Participating in a dialogue about race and equality is one of the hardest things a community can do. Understatement aside, the effort it takes to just get everyone in the same room can be a monumental effort, getting people to actually speak is even harder.
Me? I like to be quiet, often falling into the mindset of “I believe what I believe and that is enough”. I am often cynical about whatever good town meetings and potlucks will do and I’m even more cynical about the power of my own voice and opinion. So, when an art gallery in my college town invited me to be apart of their Black History month event, I was taken aback at first. I said yes, and immediately regretted it. What do I have to say? Well, nothing. I have a lot to knit though.
For my part, I wanted to knit several pieces that explore the anxiety of being an ethnic minority in America. The works will have a historical focus and use a variety of knitting techniques to make the art…well, art. Thursday was the first night of the month long event, and though I sadly couldn’t be there, my first four pieces were. Here’s a sneak peak!
Later in the month, I’ll be bringing down my statement piece. For this, I wanted to really challenge myself. I decided to try my hand at illusion/shadow knitting.A lot of it.
I’ve never tried Shadow knitting before. Up until recently, I only understood it to be useful for creating subtle color change effects in knitting, which can be striking in a shawl or table runner. I felt compelled to pursue this new technique and master it while also creating a statement piece for the gallery! I did a few small test knits and then dove into my project. For the past few months, I’ve been learning to use a new charting software in order to chart my art piece. Steve Plummer of Wooly Thoughts, a prolific illusion/shadow knitter and designer, has been an invaluable teacher and support throughout the entire process. You should check out his website here.

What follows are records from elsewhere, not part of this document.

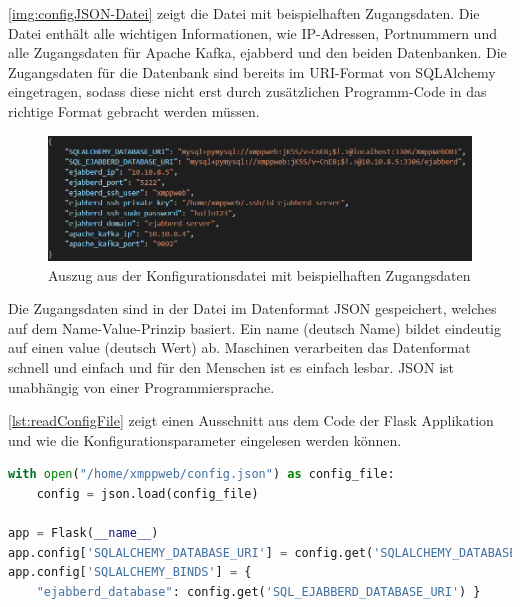 \documentclass[a4paper,titlepage,halfparskip,12pt]{scrreprt}
\begin{document}
\begin{onehalfspacing}
\autoref{img:configJSON-Datei} zeigt die Datei mit beispielhaften Zugangsdaten. Die Datei enthält alle wichtigen Informationen, wie IP-Adressen, Portnummern und alle Zugangsdaten für Apache Kafka, ejabberd und den beiden Datenbanken. Die Zugangsdaten für die Datenbank sind bereits im \acs{URI}-Format von SQLAlchemy eingetragen, sodass diese nicht erst durch zusätzlichen Programm-Code in das richtige Format gebracht werden müssen.

\begin{figure}[h]
	\centering
	\includegraphics[width=\linewidth]{images/configJSON-Datei}
	\caption{Auszug aus der Konfigurationsdatei mit beispielhaften Zugangsdaten}
	\label{img:configJSON-Datei}
\end{figure}

Die Zugangsdaten sind in der Datei im Datenformat \ac{JSON} gespeichert, welches auf dem Name-Value-Prinzip basiert. Ein name (deutsch Name) bildet eindeutig auf einen value (deutsch Wert) ab. Maschinen verarbeiten das Datenformat schnell und einfach und für den Menschen ist es einfach lesbar. \ac{JSON} ist unabhängig von einer Programmiersprache.\cite{jsonIntroduction}

\autoref{lst:readConfigFile} zeigt einen Ausschnitt aus dem Code der Flask Applikation und wie die Konfigurationsparameter eingelesen werden können.

\begin{lstlisting}[language=python, caption={Auslesen der Konfigurationsparameter aus einer Datei}, label={lst:readConfigFile}]
with open("/home/xmppweb/config.json") as config_file:
    config = json.load(config_file)

app = Flask(__name__)
app.config['SQLALCHEMY_DATABASE_URI'] = config.get('SQLALCHEMY_DATABASE_URI')
app.config['SQLALCHEMY_BINDS'] = {
    "ejabberd_database": config.get('SQL_EJABBERD_DATABASE_URI') }
\end{lstlisting}


\end{onehalfspacing}
\end{document}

When I cast on for my Illusion Knit project- one swatch of the Illusion Circle pattern by Steve Plummer! It was very difficult to conceptualize the method of Shadow Knitting at first. Basically, shadow knitting uses purl and knit rows to create peaks and valleys. When the peaks and valleys are lined up correctly, they create a negative space between them. Because every ridge (shadow knitting is done in ridges, with two rows of knitting being one ridge) is one color all the way across, when the work is looked at straight on, it appears to be simple vertical or horizontal stripes. When the work is tilted, you see the negative image appear. Hence the name “shadow/illusion” knitting.
I’m keeping the design that’s hidden in my shadow piece hush hush for right now, but I can’t wait to share when it’s all done and mounted! This entire experience has been so surreal; now that it’s finally February, it feels totally unreal to be talking about my work to others and inviting people to view it in a gallery of all things. I am so grateful for the opportunity to be able to not only share my opinion, but also help facilitate a productive dialogue on racial relations within my own community. Thank you for listening.